Death most commonly resulted after the victim either ended a romantic relationship with the perpetrator or would not enter a relationship with him, or the perpetrator was jealous of a new partner (27%), or after an argument (24.7%).

The findings provide information for policy makers and researchers developing interventions to prevent teen intimate partner homicides.

The analysis was conducted by Avanti Adhia, ScD, at the University of Washington, Seattle, and colleagues and appears in JAMA Pediatrics.


A previous study conducted in18 states reported that 55 percent of all homicides of women from 2003 to 2014 were related to intimate partner violence. The authors note that while homicide is the third leading cause of death among adolescents, little research has been conducted on intimate partner homicide among U.S. adolescents. The authors added that adolescents may have difficulty controlling their behavior during a conflict, such as when a relationship ends. This is because they experience emotions intensely and haven’t learned to control them and may lack the skills to control their behavior during a conflict. The authors undertook the current study to learn the extent of intimate partner homicides among U.S. teens and the risk factors for it.
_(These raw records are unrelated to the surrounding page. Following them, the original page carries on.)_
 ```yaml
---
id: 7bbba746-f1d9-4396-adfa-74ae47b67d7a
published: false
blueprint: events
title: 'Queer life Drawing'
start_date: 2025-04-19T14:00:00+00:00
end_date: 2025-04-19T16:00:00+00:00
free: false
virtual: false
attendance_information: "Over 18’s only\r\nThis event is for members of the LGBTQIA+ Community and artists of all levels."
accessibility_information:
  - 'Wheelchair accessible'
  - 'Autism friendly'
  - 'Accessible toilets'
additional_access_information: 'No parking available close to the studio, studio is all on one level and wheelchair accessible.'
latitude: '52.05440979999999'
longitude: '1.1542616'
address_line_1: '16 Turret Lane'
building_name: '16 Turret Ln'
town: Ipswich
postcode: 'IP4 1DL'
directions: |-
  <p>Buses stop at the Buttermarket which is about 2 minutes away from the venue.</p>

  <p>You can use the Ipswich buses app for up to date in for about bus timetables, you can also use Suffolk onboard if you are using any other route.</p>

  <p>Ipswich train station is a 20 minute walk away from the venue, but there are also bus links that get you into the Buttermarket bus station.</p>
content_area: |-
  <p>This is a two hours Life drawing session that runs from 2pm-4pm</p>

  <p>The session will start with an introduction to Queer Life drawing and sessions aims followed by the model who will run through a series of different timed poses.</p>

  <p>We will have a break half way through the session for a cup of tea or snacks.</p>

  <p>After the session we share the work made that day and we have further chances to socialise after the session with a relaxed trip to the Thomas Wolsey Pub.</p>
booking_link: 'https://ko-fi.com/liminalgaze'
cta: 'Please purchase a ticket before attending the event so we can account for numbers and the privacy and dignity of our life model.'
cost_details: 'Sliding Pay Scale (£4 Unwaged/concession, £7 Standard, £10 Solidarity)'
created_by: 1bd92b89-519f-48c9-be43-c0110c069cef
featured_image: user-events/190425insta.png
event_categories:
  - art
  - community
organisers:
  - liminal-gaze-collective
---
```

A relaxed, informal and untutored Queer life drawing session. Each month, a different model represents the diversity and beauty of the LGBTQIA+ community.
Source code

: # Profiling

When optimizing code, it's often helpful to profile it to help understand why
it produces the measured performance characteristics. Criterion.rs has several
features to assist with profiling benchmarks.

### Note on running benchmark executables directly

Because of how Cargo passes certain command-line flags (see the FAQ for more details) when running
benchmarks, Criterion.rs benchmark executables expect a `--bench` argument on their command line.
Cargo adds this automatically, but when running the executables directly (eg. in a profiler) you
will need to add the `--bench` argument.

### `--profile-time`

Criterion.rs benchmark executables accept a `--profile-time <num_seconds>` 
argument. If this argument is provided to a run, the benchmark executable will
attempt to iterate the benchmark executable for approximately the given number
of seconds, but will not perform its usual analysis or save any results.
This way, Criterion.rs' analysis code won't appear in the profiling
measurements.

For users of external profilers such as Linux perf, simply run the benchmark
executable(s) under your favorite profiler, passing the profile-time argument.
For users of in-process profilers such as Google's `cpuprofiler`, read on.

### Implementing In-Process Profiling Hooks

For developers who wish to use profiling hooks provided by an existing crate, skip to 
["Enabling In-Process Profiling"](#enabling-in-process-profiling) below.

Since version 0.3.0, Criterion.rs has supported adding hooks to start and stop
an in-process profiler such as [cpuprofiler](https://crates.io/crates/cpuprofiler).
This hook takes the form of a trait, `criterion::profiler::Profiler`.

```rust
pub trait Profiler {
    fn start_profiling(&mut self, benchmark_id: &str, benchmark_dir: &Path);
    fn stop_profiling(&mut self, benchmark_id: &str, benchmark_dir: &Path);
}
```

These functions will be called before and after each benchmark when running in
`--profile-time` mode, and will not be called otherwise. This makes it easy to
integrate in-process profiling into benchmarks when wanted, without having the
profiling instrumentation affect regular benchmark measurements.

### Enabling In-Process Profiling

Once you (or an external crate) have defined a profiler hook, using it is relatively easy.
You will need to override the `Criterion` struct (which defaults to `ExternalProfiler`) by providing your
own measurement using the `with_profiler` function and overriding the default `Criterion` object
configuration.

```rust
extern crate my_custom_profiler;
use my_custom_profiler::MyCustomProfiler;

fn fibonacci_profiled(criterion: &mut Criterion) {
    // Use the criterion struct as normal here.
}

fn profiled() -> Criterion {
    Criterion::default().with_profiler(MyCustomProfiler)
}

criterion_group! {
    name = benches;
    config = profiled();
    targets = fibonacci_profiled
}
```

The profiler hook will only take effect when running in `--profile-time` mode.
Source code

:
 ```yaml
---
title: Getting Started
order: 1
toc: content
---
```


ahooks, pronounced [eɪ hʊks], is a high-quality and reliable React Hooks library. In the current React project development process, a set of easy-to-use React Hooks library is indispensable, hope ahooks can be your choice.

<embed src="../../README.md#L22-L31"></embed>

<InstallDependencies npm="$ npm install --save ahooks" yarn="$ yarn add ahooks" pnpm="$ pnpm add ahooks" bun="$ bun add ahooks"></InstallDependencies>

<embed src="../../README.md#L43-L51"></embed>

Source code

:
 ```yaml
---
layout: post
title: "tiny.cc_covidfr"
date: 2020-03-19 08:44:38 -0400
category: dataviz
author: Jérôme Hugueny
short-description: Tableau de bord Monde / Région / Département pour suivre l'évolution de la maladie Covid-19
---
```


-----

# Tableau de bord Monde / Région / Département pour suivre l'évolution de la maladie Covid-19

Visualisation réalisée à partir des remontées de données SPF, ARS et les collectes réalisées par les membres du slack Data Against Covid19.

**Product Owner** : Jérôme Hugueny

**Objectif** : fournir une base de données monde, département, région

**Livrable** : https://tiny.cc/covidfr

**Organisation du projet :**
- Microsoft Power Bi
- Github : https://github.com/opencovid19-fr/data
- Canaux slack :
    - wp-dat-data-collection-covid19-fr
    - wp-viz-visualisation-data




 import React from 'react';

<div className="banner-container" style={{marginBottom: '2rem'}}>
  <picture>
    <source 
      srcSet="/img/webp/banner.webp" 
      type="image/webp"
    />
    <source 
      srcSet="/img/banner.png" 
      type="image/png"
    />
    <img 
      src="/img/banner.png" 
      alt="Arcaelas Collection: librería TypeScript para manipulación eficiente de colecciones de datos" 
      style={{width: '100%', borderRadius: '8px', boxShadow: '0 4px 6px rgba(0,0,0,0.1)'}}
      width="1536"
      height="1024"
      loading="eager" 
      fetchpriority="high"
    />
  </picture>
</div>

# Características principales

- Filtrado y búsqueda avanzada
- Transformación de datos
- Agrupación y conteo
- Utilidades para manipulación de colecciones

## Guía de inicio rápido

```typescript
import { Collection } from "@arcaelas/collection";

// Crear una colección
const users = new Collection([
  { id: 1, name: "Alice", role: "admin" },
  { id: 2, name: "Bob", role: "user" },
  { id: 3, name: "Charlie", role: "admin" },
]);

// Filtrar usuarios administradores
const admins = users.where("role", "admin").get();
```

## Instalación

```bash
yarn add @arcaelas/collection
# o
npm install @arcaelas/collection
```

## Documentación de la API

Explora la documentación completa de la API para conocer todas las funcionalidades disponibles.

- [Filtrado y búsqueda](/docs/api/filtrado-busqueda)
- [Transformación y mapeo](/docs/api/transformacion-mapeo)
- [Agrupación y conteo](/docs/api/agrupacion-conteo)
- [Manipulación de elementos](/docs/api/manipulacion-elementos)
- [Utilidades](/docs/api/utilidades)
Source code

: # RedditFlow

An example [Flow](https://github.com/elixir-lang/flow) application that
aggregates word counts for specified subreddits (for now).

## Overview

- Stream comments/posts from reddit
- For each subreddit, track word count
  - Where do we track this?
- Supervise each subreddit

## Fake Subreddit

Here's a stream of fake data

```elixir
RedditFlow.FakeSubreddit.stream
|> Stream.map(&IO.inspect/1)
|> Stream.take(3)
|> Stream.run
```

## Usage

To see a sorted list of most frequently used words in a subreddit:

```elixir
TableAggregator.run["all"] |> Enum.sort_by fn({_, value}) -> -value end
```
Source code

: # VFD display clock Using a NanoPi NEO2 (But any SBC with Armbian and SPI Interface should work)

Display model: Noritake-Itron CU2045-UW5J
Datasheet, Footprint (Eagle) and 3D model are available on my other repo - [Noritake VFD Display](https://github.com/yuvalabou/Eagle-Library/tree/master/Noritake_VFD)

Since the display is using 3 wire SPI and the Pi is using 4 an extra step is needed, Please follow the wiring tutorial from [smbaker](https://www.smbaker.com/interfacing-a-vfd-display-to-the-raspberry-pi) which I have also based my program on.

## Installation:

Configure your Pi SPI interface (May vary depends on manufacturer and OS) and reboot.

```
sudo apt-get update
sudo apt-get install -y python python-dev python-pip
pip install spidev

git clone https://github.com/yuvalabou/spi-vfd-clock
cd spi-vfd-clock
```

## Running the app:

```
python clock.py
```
The researchers analyzed data from the National Violent Death Reporting System a data base of information from 32 states, including birth certificates and other vital records, medical examiner reports, and records from law enforcement agencies on violent deaths, including homicides and suicides. They identified an incident as an intimate partner homicide if the victim or perpetrator were listed on records as a spouse, ex-spouse, girlfriend or boyfriend, ex-girlfriend and ex-boyfriend.

Of the 2188 homicides of adolescents aged 11 to 18 from 2003 to 2016, 150 (6.9%) were intimate partner homicides. Of these, 135 (90%) were girls 16.8 years of age, on average. Perpetrators tended to be male (89.9%), with an average age of 20.6 years.

A total of 94 perpetrators (62.7%) were the victims’ current intimate partners, and 40 (26.7%) were former intimate partners. Most victims were single, but 4 (2.7%) were married, in a civil union, or domestic partnership. For 90 deaths, firearms (61%) were most commonly involved, 57 of which (82.6%) involved handguns. In 24 cases, the perpetrator also died by suicide. Another 12 homicides (8%) were due to reckless firearm behavior—disregard for safe handling of firearm, when the perpetrator believed the gun was not loaded. Pregnancy-related homicides—when the perpetrator did not want to have a baby—were listed as the reason for 10 homicides (6.7%)


The researchers concluded that adolescent intimate partner homicides disproportionately affect girls, often in relation to a breakup or jealousy, and when the perpetrator has access to firearms. Programs seeking to reduce intimate partner violence should consider that these factors may increase adolescent risk of homicide.


Adhia A, et al. Intimate partner homicides of adolescents. JAMA Pediatrics 2019. doi:10.1001/jamapediatrics.2019.0621.